### TASK GOAL:
With the pictures left out, write every entry down exactly.

### SOURCE DATA:
☆ ☆ ☆ ☆ ☆

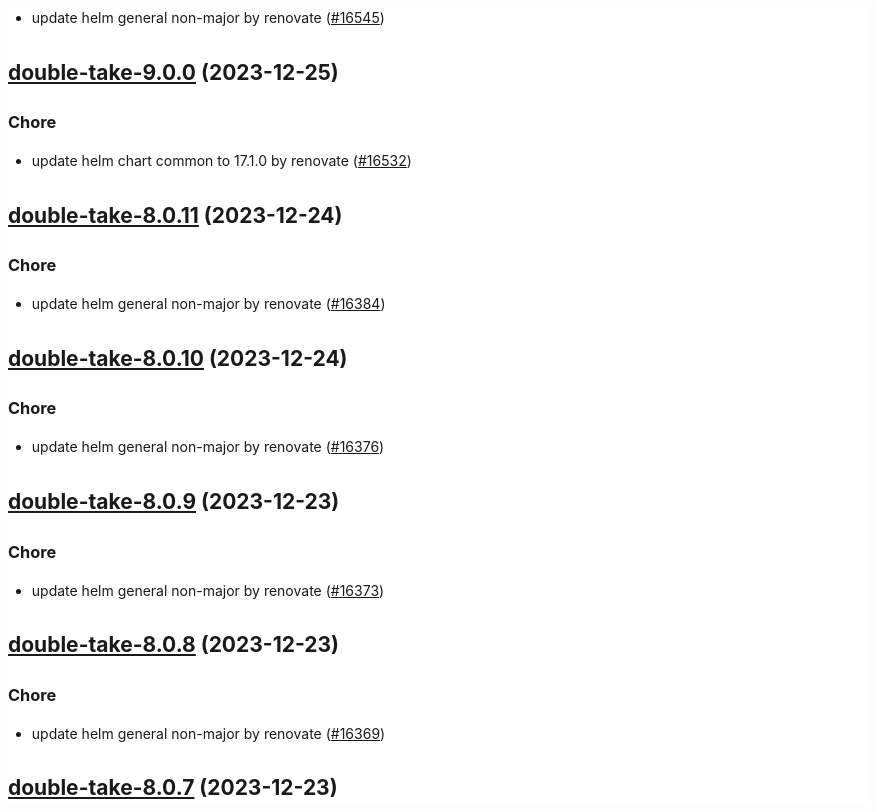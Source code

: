 - update helm general non-major by renovate ([#16545](https://github.com/truecharts/charts/issues/16545))

## [double-take-9.0.0](https://github.com/truecharts/charts/compare/double-take-8.0.11...double-take-9.0.0) (2023-12-25)

### Chore

- update helm chart common to 17.1.0 by renovate ([#16532](https://github.com/truecharts/charts/issues/16532))

## [double-take-8.0.11](https://github.com/truecharts/charts/compare/double-take-8.0.10...double-take-8.0.11) (2023-12-24)

### Chore

- update helm general non-major by renovate ([#16384](https://github.com/truecharts/charts/issues/16384))

## [double-take-8.0.10](https://github.com/truecharts/charts/compare/double-take-8.0.9...double-take-8.0.10) (2023-12-24)

### Chore

- update helm general non-major by renovate ([#16376](https://github.com/truecharts/charts/issues/16376))

## [double-take-8.0.9](https://github.com/truecharts/charts/compare/double-take-8.0.8...double-take-8.0.9) (2023-12-23)

### Chore

- update helm general non-major by renovate ([#16373](https://github.com/truecharts/charts/issues/16373))

## [double-take-8.0.8](https://github.com/truecharts/charts/compare/double-take-8.0.7...double-take-8.0.8) (2023-12-23)

### Chore

- update helm general non-major by renovate ([#16369](https://github.com/truecharts/charts/issues/16369))

## [double-take-8.0.7](https://github.com/truecharts/charts/compare/double-take-8.0.6...double-take-8.0.7) (2023-12-23)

☆ ☆ ☆ ☆ ☆

### FINISHED EXERCISE:
Source code

: - update helm general non-major by renovate ([#16545](https://github.com/truecharts/charts/issues/16545))

## [double-take-9.0.0](https://github.com/truecharts/charts/compare/double-take-8.0.11...double-take-9.0.0) (2023-12-25)

### Chore

- update helm chart common to 17.1.0 by renovate ([#16532](https://github.com/truecharts/charts/issues/16532))

## [double-take-8.0.11](https://github.com/truecharts/charts/compare/double-take-8.0.10...double-take-8.0.11) (2023-12-24)

### Chore

- update helm general non-major by renovate ([#16384](https://github.com/truecharts/charts/issues/16384))

## [double-take-8.0.10](https://github.com/truecharts/charts/compare/double-take-8.0.9...double-take-8.0.10) (2023-12-24)

### Chore

- update helm general non-major by renovate ([#16376](https://github.com/truecharts/charts/issues/16376))

## [double-take-8.0.9](https://github.com/truecharts/charts/compare/double-take-8.0.8...double-take-8.0.9) (2023-12-23)

### Chore

- update helm general non-major by renovate ([#16373](https://github.com/truecharts/charts/issues/16373))

## [double-take-8.0.8](https://github.com/truecharts/charts/compare/double-take-8.0.7...double-take-8.0.8) (2023-12-23)

### Chore

- update helm general non-major by renovate ([#16369](https://github.com/truecharts/charts/issues/16369))

## [double-take-8.0.7](https://github.com/truecharts/charts/compare/double-take-8.0.6...double-take-8.0.7) (2023-12-23)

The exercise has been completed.